利用预锂化技术以及预锂化材料(也称为补锂剂、预锂化添加剂)的富锂优势,将预锂化材料添加在磷酸铁锂(LFP)电池正极极片中,研制了磷酸铁锂方形铝壳51 Ah全电池,以及软包7 Ah全电池,并进行了循环寿命方面的测试和研究。利用以往经验分析了正极、负极等主材(比如磷酸铁锂、石墨、电解液配比、集流体、隔膜)到辅料(正、负极黏合剂,导电剂等)以及预锂化材料的特性和对电池寿命的影响,以化学反应方程式的形式分析了已经工业化的几种预锂化材料的补锂机理以及补锂容量值。试验结果表明,添加预锂化材料的7 Ah电池循环寿命在9000周,而没有添加预锂化材料的7 Ah电池的循环寿命在5300周,添加预锂化材料的7 Ah电池的循环性能明显优于未添加预锂化材料的电池,循环寿命提高了50%左右;能量效率方面:添加预锂化材料的7 Ah电池的常温25 ℃,0.2 C能量转化效率为96.74%,0.5 C能量转化效率为94.80%,1 C能量转化效率为92.67%,均高于未添加预锂化材料的7 Ah电池的能量转化效率。本研究有助于推动预锂化技术以及预锂化材料在磷酸铁锂长循环新型储能电池中的应用,为长寿命磷酸铁锂电池的设计研发提供实验依据。

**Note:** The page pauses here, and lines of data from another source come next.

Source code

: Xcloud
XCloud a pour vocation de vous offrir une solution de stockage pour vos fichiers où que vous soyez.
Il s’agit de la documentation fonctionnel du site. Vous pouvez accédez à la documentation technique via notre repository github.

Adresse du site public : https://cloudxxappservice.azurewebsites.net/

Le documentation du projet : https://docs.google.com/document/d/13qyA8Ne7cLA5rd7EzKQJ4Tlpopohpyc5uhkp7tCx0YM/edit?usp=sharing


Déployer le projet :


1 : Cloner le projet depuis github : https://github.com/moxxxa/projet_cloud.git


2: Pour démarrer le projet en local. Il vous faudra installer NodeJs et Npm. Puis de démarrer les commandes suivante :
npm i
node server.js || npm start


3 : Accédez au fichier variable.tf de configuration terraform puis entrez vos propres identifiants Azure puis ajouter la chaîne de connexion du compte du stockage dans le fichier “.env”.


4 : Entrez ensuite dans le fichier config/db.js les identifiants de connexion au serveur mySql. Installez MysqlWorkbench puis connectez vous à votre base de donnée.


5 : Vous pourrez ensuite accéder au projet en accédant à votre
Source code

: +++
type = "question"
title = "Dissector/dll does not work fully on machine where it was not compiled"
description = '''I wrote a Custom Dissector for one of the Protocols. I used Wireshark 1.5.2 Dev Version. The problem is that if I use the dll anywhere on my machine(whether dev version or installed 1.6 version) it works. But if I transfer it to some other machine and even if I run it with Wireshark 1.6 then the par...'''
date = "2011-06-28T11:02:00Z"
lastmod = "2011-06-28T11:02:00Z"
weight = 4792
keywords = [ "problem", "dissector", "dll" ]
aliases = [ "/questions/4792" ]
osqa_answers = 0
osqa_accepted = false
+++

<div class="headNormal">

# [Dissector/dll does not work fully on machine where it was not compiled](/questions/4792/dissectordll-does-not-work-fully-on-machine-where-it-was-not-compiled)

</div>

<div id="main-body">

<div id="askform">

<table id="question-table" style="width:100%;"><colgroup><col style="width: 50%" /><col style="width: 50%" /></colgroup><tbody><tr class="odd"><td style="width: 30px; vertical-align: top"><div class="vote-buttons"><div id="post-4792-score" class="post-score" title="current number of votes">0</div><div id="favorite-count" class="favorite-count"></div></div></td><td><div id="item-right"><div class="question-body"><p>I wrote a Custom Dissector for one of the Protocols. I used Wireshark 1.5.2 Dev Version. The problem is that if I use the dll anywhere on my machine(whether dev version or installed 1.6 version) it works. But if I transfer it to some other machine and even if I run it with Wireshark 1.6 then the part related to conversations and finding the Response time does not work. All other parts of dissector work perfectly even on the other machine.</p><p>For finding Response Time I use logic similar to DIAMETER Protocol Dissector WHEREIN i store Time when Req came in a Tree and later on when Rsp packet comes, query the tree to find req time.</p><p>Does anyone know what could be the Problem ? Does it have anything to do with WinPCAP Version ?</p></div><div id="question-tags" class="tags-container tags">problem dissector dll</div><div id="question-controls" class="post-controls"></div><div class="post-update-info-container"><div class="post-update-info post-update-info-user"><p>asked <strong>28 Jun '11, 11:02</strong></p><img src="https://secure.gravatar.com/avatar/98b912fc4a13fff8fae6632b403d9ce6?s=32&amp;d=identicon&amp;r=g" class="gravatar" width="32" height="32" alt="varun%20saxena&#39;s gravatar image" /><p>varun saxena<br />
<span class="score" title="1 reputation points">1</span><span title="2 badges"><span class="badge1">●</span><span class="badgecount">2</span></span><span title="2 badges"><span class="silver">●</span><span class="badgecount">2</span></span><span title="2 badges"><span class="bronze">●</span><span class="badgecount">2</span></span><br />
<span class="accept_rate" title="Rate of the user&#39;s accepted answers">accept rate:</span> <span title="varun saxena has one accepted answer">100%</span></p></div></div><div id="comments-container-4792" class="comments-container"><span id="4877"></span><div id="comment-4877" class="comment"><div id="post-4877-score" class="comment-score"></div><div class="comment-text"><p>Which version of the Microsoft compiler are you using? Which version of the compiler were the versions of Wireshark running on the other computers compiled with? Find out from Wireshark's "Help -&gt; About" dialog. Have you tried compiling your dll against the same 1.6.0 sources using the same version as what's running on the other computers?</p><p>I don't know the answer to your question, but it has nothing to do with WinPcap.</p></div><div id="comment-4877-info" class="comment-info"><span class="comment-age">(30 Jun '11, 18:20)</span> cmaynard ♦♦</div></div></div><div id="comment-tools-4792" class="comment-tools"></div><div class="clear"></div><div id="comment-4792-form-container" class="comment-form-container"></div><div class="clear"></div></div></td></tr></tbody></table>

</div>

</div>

关键词: 磷酸铁锂电池, 石墨, 电解液, 涂炭铝箔, 预锂化添加剂, 补锂剂

Abstract:

This study focuses on harnessing the advantages of prelithiation technology and prelithiation materials, also known as lithium supplements or prelithiation additives, by incorporating them into the positive electrode of lithium iron phosphate (LFP) batteries. Two battery prototypes were developed: A 51-Ah square aluminum-shell full battery with LFP and a 7-Ah soft-pack full battery. The cycle life of these batteries was tested and studied. Based on experience, the characteristics and impact on the battery life of main materials such as positive and negative electrodes (such as LFP, graphite, electrolyte ratio, current collector, and separator), auxiliary materials (positive and negative electrode adhesives, conductive agents, etc.), and prelithiation materials were analyzed. The lithium replenishment mechanism and lithium replenishment capacity of several prelithiation materials that have already been industrialized were analyzed through chemical reaction equations. Experimental results show that the cycle life of a 7 Ah battery with prelithiated materials reaches 9000 cycles, while a 7 Ah battery without prelithiated materials achieved 5300 cycles. The 7 Ah battery with prelithiated materials exhibits substantially better cycle performance compared to that without prelithiated materials, with a cycle life increase of over 50%. In terms of energy efficiency, the 7 Ah battery with prelithiated materials at 25 ℃ demonstrates an energy efficiency of 96.74% at 0.2 C, 94.80% at 0.5 C, and 92.67% at 1 C, surpassing the energy conversion efficiency of a 7 Ah battery without prelithiation materials. This research promotes the application of prelithiation technology and materials in long-cycle new energy storage LFP batteries. It provides an experimental basis and guidance for the design and development of long-life LFP batteries, thereby contributing to the advancement of energy storage systems.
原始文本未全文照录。